如今还在回购的,只剩微软一家,谷歌从今年一季度起完全停止回购,Meta连续三个季度零回购,Oracle上一个财年全年只回购了不到1亿美元,而亚马逊则从2022年年中之后就再没买过。
你可能觉得,回购本来就是可多可少的事。但对这几家公司来说,这其实是一个信号:以前它们把赚的钱还给股东,现在这笔钱要留下来盖楼了。
那问题就来了,这五家公司账上躺着几千亿现金,怎么会缺到需要动股东的钱?我们先看两条线。
图中的蓝线,是这五家hyperscaler财报上的经营现金流,也就是它们“赚到的钱”。橙色这条线,
是它们每年的资本开支,其中很大一部分花销增速,是盖数据中心花的钱。
AI研究机构Epoch AI在今年6月的一篇报告里做了一次推演,把这五家的经营现金流和资本开支,各自按2023年以来的趋势往后延:经营现金流每年增长约23%,而资本开支每年增长约70%,那么这两条线会在今年三季度交叉。
也就是说,在2027年前,如果科技巨头还是按现有的速度花钱,它们将在明年“集体返贫”,回到亏损时代。所以这些公司面临的问题,是钱来的不够快。

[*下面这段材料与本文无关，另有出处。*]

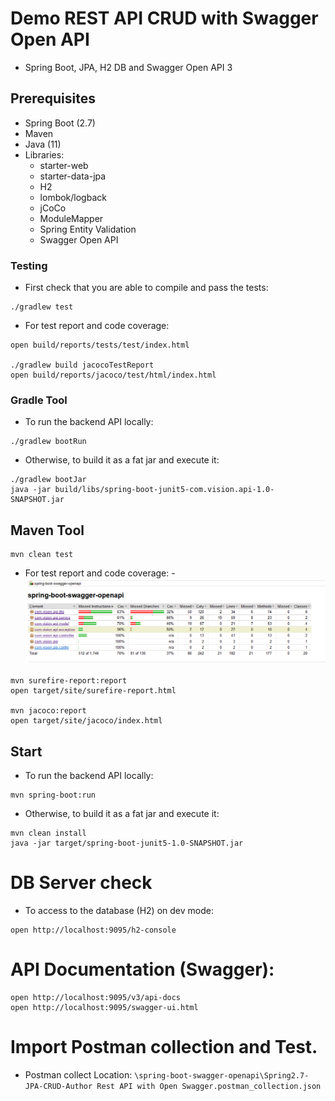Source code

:# Demo REST API CRUD with Swagger Open API
- Spring Boot, JPA, H2 DB and Swagger Open API 3

## Prerequisites
- Spring Boot (2.7)
- Maven 
- Java (11)
- Libraries:
  * starter-web 
  * starter-data-jpa
  * H2
  * lombok/logback
  * jCoCo
  * ModuleMapper
  * Spring Entity Validation 
  * Swagger Open API

### Testing
- First check that you are able to compile and pass the tests:
```
./gradlew test
```

- For test report and code coverage: 

```
open build/reports/tests/test/index.html

./gradlew build jacocoTestReport
open build/reports/jacoco/test/html/index.html
```

### Gradle Tool

- To run the backend API locally: 

```
./gradlew bootRun
```

- Otherwise, to build it as a fat jar and execute it:

```
./gradlew bootJar
java -jar build/libs/spring-boot-junit5-com.vision.api-1.0-SNAPSHOT.jar
```

## Maven Tool
```
mvn clean test
```

- For test report and code coverage: 
-![CodeCoverage](CodeCoverage.PNG)

```
mvn surefire-report:report
open target/site/surefire-report.html

mvn jacoco:report
open target/site/jacoco/index.html
```

## Start

- To run the backend API locally: 

```
mvn spring-boot:run
```

- Otherwise, to build it as a fat jar and execute it:

```
mvn clean install 
java -jar target/spring-boot-junit5-1.0-SNAPSHOT.jar
```

# DB Server check

- To access to the database (H2) on dev mode:

```
open http://localhost:9095/h2-console 
```

# API Documentation (Swagger): 

```
open http://localhost:9095/v3/api-docs
open http://localhost:9095/swagger-ui.html
```

# Import Postman collection and Test.
- Postman collect Location: `\spring-boot-swagger-openapi\Spring2.7-JPA-CRUD-Author Rest API with Open Swagger.postman_collection.json`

根据摩根士丹利测算,2028年前全球数据中心资本开支约2.9万亿美元,其中约1.4万亿可由超大规模厂商的现金流覆盖,而剩下的大概1.5万亿,就要靠纯外部资本了。
于是,五家hyperscaler开始了疯狂发债的节奏。2020到2024年,这五家公司平均每年发债约280亿美元。但到了2025年,这个数字涨到了1083亿美元。截至今年8月初,巨头们已经发了2000多亿美元,是过去年均的六倍。
不过五家里有一个例外是微软,2024年到现在,它一笔公开债券都没发过,总债务反而还降了。这件事很反常,中间的蹊跷我们后文再说。
那问题来了:借来这么多钱,到底拿去干嘛了?你可能会觉得,当然是买显卡、盖机房。但我们把这五家公司两年半里发的招股书全部翻了一遍,在资金用途这部分,想找到“数据中心”和“人工智能”这两个词,结果是:一次都没有出现过。
就拿Meta此前发行的这笔300亿的债来说,Meta自己表示,这笔钱是为AI和数据中心做长期融资。但在递交给证监会的招股说明书里,“资金用途”整章基本就是六个字:“一般公司用途”。
Oracle也是如此,2026年2月发债时说,这笔钱是为了给云客户扩容,结果第二天递交的招股书里却写了:“分红和股票回购”。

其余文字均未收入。